Hamburg oder Berlin: Wer darf sich für Olympia bewerben? Die Bewohner sind nur mäßig begeistert. Und Sie?

Keine kostspieligen Neubauten, keine Sklavenarbeit, keine Korruption, keine politischen Deutungskriege: Okay, wir machen es. Bei uns kommen 80.000, wenn der Tabellenletzte spielt. Dortmund. Wir haben auch ein Konzerthaus und einen Flugplatz, beides schon fertig!

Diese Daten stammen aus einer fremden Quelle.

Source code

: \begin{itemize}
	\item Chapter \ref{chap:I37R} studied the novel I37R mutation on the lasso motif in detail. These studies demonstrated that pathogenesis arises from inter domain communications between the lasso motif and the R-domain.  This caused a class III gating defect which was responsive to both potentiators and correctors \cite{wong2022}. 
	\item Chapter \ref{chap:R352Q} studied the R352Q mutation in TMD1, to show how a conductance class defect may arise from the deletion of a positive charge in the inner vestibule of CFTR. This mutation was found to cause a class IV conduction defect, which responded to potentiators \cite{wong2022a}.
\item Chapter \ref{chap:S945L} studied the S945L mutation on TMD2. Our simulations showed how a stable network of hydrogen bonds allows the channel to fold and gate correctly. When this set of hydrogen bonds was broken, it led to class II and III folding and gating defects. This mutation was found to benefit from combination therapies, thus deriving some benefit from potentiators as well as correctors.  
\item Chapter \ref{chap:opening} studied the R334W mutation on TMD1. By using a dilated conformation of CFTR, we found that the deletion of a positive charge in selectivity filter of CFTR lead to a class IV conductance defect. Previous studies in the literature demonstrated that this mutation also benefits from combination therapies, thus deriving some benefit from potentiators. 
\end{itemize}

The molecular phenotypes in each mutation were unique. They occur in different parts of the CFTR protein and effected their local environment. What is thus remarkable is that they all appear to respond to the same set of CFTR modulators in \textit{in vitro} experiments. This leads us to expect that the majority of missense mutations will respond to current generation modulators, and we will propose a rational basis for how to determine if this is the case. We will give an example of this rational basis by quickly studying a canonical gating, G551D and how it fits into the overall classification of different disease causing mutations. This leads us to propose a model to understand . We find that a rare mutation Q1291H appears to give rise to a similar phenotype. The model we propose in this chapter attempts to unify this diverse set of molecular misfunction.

Neonazis haben den Bürgermeister von Tröglitz aus dem Amt gedrängt, sie haben einen Dortmunder Journalisten mit Steinen beworfen. Und jetzt?

Standhalten. Diese „Demo in der Nähe der Privatwohnung“, die den Tröglitzer Bürgermeister zur Aufgabe brachte, haben Dortmunder OB und Grünen-Chefin schon hinter sich. 2012, seitdem denkt man hier gründlich über ein Verbot der Tarnkappenpartei „Die Rechte“ nach. Damals war „Standhalten“ die erfolgreiche Strategie, wenn das auch wohlfeil klingt für einen ehrenamtlichen Kleinstadtbürgermeister. Bannmeile, Parolenverbote, Musikverbot: Die Polizei hat wirksame Werkzeuge unterhalb von Demoverboten.

Mit Jan Wagner hat in diesem Jahr ein Lyriker den Leipziger Belletristik-Preis gewonnen. Lesen Sie eigentlich Gedichte?

Balladen ab und an, in sachten Dosen morbide Blüten der Zeit von vor hundert Jahren. Ansonsten laufen die Ohren über von Reimkram längs der Popmusik; manche deuten die Auszeichnung eines jungen Dichters als „Hey, das Lehrerzimmer findet HipHop dufte“, also Punkband beim Tanztee, nur schlimmer. Wenn’s mit dem Inhalt nicht vorangeht, versuchen wir es mit der Form. Gab es wirklich kein gutes relevantes Buch dies Jahr ?

Ist es richtig, dass Lehrerinnen jetzt im Unterricht Kopftuch tragen dürfen, solange sich niemand darüber beschwert?

Klar. Und hiermit beschwere ich mich.

Zwei Jahre Papst Franziskus: Ist der jetzt eigentlich fortschrittlich oder nur ’ne Plaudertasche?

Er ist das Beste an der Amtszeit Ratzingers.

Mit Frei Otto ist der Architekt des Münchner Olympia-Zeltdaches gestorben, heute klotzt die Baukunst brutal die Innenstädte zu. Warum will man heute keine Leichtigkeit mehr?

Gestern auch nicht, neben Otto standen in seiner Epoche die Gottväter des Betondurchfalls oder Architekten, die in Innenstädten eine weitgehend geheimnisvolle Erotik des Schuhkartons formulierten. Das Kanzleramt deutet auf eine jüngere Generation, die als Kinder ganz viel mit Lego Duplo spielen mussten. Freis „biomorphe“, der Natur sich nähernde Architektur lebe hoch.

Und was machen die Borussen?

Keine Sekunde nachdenken, dass ich Montag ins Büro mit lauter Kölnern muss.